### Task brief
What the task requires is each entry, restated exactly.

============================================================

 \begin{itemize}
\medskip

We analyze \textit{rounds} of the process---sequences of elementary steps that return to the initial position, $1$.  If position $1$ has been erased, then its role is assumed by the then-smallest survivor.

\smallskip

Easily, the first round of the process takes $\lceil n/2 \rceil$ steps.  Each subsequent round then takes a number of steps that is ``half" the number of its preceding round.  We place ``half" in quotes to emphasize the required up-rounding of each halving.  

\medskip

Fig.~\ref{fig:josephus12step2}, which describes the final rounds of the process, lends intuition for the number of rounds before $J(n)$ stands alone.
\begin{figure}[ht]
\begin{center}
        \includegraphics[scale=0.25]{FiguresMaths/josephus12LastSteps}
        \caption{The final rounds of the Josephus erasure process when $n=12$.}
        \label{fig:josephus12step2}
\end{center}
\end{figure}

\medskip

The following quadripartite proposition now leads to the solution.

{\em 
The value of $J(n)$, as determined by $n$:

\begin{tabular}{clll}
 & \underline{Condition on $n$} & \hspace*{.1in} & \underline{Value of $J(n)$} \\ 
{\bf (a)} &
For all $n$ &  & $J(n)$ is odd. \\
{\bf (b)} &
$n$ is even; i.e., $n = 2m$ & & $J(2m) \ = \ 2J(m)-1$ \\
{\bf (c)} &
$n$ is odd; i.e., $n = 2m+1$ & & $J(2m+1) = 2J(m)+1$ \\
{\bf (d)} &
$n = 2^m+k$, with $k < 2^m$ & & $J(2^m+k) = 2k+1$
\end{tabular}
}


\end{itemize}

============================================================

### Task output
 \begin{itemize}
\medskip

We analyze \textit{rounds} of the process---sequences of elementary steps that return to the initial position, $1$.  If position $1$ has been erased, then its role is assumed by the then-smallest survivor.

\smallskip

Easily, the first round of the process takes $\lceil n/2 \rceil$ steps.  Each subsequent round then takes a number of steps that is ``half" the number of its preceding round.  We place ``half" in quotes to emphasize the required up-rounding of each halving.  

\medskip

Fig.~\ref{fig:josephus12step2}, which describes the final rounds of the process, lends intuition for the number of rounds before $J(n)$ stands alone.
\begin{figure}[ht]
\begin{center}
        \includegraphics[scale=0.25]{FiguresMaths/josephus12LastSteps}
        \caption{The final rounds of the Josephus erasure process when $n=12$.}
        \label{fig:josephus12step2}
\end{center}
\end{figure}

\medskip

The following quadripartite proposition now leads to the solution.

{\em 
The value of $J(n)$, as determined by $n$:

\begin{tabular}{clll}
 & \underline{Condition on $n$} & \hspace*{.1in} & \underline{Value of $J(n)$} \\ 
{\bf (a)} &
For all $n$ &  & $J(n)$ is odd. \\
{\bf (b)} &
$n$ is even; i.e., $n = 2m$ & & $J(2m) \ = \ 2J(m)-1$ \\
{\bf (c)} &
$n$ is odd; i.e., $n = 2m+1$ & & $J(2m+1) = 2J(m)+1$ \\
{\bf (d)} &
$n = 2^m+k$, with $k < 2^m$ & & $J(2^m+k) = 2k+1$
\end{tabular}
}


\end{itemize}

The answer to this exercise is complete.